Pandangan Dr. Hj. Nurotun Mumtahanah, M.Pd.I tentang Masa Depan Pendidikan Lamongan, Pendidikan di Era Digital Tanpa Kehilangan Nilai Lokal

Listen to this article

LAMONGAN lintasjatimnews – Perkembangan teknologi digital telah membawa perubahan besar dalam dunia pendidikan. Di tengah derasnya arus digitalisasi tersebut, Dr. Hj. Nurotun Mumtahanah M.Pd.I, akademisi sekaligus pendakwah dan anggota Dewan Pendidikan Lamongan, menekankan pentingnya adaptasi teknologi yang tetap berpijak pada nilai budaya dan kearifan lokal masyarakat Lamongan.

Menurut Dr. Hj. Nurotun Mumtahanah, M.Pd.I pemanfaatan teknologi dalam pendidikan merupakan keniscayaan yang tidak dapat dihindari. Digitalisasi pembelajaran, penggunaan platform daring, serta akses informasi yang luas menjadi peluang besar untuk meningkatkan kualitas pendidikan.

Namun demikian, ia mengingatkan agar kemajuan teknologi tidak menggeser nilai-nilai luhur yang telah lama menjadi identitas masyarakat Lamongan.
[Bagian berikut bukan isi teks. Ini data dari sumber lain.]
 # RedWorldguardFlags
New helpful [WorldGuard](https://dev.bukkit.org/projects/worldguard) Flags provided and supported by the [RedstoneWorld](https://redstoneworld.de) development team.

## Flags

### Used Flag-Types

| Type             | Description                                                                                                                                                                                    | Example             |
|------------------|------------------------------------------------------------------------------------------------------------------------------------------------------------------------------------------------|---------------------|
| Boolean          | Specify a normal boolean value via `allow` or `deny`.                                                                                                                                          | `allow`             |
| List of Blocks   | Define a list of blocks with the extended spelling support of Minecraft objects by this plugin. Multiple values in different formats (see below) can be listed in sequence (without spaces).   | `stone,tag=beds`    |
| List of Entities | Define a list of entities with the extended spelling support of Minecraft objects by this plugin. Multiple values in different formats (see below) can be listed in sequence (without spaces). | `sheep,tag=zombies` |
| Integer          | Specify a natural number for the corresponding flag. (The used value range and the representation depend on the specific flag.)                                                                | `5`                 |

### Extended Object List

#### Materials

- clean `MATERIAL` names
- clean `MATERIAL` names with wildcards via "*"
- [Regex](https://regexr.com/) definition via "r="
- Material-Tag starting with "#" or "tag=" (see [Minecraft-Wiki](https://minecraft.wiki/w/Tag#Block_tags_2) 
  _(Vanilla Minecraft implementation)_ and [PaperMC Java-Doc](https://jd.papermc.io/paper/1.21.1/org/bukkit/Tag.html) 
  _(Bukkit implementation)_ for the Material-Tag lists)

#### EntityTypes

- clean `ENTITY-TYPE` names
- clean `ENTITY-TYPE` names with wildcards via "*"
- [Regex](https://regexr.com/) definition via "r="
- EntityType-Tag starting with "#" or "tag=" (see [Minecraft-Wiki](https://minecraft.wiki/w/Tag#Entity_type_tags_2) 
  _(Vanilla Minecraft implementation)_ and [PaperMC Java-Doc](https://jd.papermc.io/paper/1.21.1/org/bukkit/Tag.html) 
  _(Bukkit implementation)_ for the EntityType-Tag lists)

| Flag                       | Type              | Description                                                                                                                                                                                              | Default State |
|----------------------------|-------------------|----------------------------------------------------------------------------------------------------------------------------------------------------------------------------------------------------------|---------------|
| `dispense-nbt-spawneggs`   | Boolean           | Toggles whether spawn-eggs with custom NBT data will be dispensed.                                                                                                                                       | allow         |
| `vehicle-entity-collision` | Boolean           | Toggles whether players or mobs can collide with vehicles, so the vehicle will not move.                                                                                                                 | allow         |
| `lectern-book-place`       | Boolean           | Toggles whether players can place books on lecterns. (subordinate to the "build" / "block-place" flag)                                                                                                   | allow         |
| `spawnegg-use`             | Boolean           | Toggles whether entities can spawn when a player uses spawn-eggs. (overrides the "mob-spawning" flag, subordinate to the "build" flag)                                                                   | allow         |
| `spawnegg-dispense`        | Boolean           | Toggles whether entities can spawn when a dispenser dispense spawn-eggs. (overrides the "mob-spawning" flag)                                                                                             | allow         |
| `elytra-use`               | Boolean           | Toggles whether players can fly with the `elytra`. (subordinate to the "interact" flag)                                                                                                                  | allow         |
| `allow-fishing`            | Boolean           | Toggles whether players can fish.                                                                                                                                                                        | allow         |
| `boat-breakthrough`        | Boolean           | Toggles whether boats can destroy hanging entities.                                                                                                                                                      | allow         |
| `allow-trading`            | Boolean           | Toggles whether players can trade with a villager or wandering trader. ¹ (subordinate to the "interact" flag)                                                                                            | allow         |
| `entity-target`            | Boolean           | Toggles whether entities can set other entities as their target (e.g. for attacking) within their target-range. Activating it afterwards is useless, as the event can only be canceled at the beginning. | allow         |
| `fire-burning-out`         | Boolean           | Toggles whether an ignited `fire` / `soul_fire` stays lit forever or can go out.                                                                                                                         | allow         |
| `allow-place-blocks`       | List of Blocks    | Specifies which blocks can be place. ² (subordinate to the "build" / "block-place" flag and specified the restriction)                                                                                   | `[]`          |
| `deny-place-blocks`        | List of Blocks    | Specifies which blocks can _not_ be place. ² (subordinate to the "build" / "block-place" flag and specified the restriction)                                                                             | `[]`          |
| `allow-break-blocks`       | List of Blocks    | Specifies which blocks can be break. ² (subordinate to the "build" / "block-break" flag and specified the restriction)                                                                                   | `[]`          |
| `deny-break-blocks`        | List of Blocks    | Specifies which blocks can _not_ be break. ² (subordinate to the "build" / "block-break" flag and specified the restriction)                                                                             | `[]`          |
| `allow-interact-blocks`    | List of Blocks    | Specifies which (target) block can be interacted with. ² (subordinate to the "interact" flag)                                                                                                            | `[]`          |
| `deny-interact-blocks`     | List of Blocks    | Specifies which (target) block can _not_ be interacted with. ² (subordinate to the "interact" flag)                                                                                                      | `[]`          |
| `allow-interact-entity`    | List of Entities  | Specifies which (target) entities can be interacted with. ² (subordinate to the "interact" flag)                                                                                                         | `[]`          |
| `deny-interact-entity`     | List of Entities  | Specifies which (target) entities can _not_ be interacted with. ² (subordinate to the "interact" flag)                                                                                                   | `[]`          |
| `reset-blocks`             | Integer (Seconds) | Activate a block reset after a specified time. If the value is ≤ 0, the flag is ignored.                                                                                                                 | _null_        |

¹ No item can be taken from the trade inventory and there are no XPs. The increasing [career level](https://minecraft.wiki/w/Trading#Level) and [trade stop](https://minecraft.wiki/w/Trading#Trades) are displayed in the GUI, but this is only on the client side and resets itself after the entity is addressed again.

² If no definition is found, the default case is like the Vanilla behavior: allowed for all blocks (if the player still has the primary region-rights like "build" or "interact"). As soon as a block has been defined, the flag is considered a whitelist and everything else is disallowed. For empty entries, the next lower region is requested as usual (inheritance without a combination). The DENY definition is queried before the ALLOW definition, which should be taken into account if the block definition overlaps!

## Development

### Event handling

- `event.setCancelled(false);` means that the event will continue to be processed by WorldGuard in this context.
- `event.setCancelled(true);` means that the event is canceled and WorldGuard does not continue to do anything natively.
“Teknologi harus menjadi alat, bukan penentu arah pendidikan. Pendidikan di Lamongan harus tetap berakar pada nilai budaya, adab, dan kearifan lokal yang membentuk karakter peserta didik,” ujar Ketua Yayasan Yamuna ini

Ia menilai bahwa kearifan lokal Lamongan, seperti nilai religiusitas, gotong royong, sopan santun, serta penghormatan kepada guru dan orang tua, harus tetap menjadi ruh dalam proses pembelajaran, meskipun media dan metode pembelajaran terus berkembang secara digital.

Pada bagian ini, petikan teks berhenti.